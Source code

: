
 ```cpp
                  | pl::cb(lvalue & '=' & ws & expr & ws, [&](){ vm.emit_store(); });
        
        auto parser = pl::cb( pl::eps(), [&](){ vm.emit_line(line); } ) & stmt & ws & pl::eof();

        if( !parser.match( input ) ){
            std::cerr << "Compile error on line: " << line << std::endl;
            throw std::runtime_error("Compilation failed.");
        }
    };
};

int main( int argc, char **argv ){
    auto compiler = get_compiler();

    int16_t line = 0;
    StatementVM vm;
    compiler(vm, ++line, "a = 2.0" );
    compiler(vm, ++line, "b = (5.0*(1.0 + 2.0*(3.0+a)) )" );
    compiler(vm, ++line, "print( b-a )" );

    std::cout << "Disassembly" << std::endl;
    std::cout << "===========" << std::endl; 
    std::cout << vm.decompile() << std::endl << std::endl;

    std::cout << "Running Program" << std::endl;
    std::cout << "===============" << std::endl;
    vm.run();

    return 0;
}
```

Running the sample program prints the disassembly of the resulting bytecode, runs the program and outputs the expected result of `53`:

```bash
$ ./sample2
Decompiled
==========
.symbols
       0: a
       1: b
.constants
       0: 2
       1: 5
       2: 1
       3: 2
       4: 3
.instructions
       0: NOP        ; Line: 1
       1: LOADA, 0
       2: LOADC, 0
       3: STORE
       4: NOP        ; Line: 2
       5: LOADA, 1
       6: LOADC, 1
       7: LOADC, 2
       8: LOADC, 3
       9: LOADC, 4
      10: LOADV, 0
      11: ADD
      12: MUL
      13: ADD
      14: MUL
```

* * * * * * * * *

- _Prompt_
Restate the whole listing exactly.

- _Exercise result_
Source code

:
 ```cpp
                  | pl::cb(lvalue & '=' & ws & expr & ws, [&](){ vm.emit_store(); });
        
        auto parser = pl::cb( pl::eps(), [&](){ vm.emit_line(line); } ) & stmt & ws & pl::eof();

        if( !parser.match( input ) ){
            std::cerr << "Compile error on line: " << line << std::endl;
            throw std::runtime_error("Compilation failed.");
        }
    };
};

int main( int argc, char **argv ){
    auto compiler = get_compiler();

    int16_t line = 0;
    StatementVM vm;
    compiler(vm, ++line, "a = 2.0" );
    compiler(vm, ++line, "b = (5.0*(1.0 + 2.0*(3.0+a)) )" );
    compiler(vm, ++line, "print( b-a )" );

    std::cout << "Disassembly" << std::endl;
    std::cout << "===========" << std::endl; 
    std::cout << vm.decompile() << std::endl << std::endl;

    std::cout << "Running Program" << std::endl;
    std::cout << "===============" << std::endl;
    vm.run();

    return 0;
}
```

Running the sample program prints the disassembly of the resulting bytecode, runs the program and outputs the expected result of `53`:

```bash
$ ./sample2
Decompiled
==========
.symbols
       0: a
       1: b
.constants
       0: 2
       1: 5
       2: 1
       3: 2
       4: 3
.instructions
       0: NOP        ; Line: 1
       1: LOADA, 0
       2: LOADC, 0
       3: STORE
       4: NOP        ; Line: 2
       5: LOADA, 1
       6: LOADC, 1
       7: LOADC, 2
       8: LOADC, 3
       9: LOADC, 4
      10: LOADV, 0
      11: ADD
      12: MUL
      13: ADD
      14: MUL
```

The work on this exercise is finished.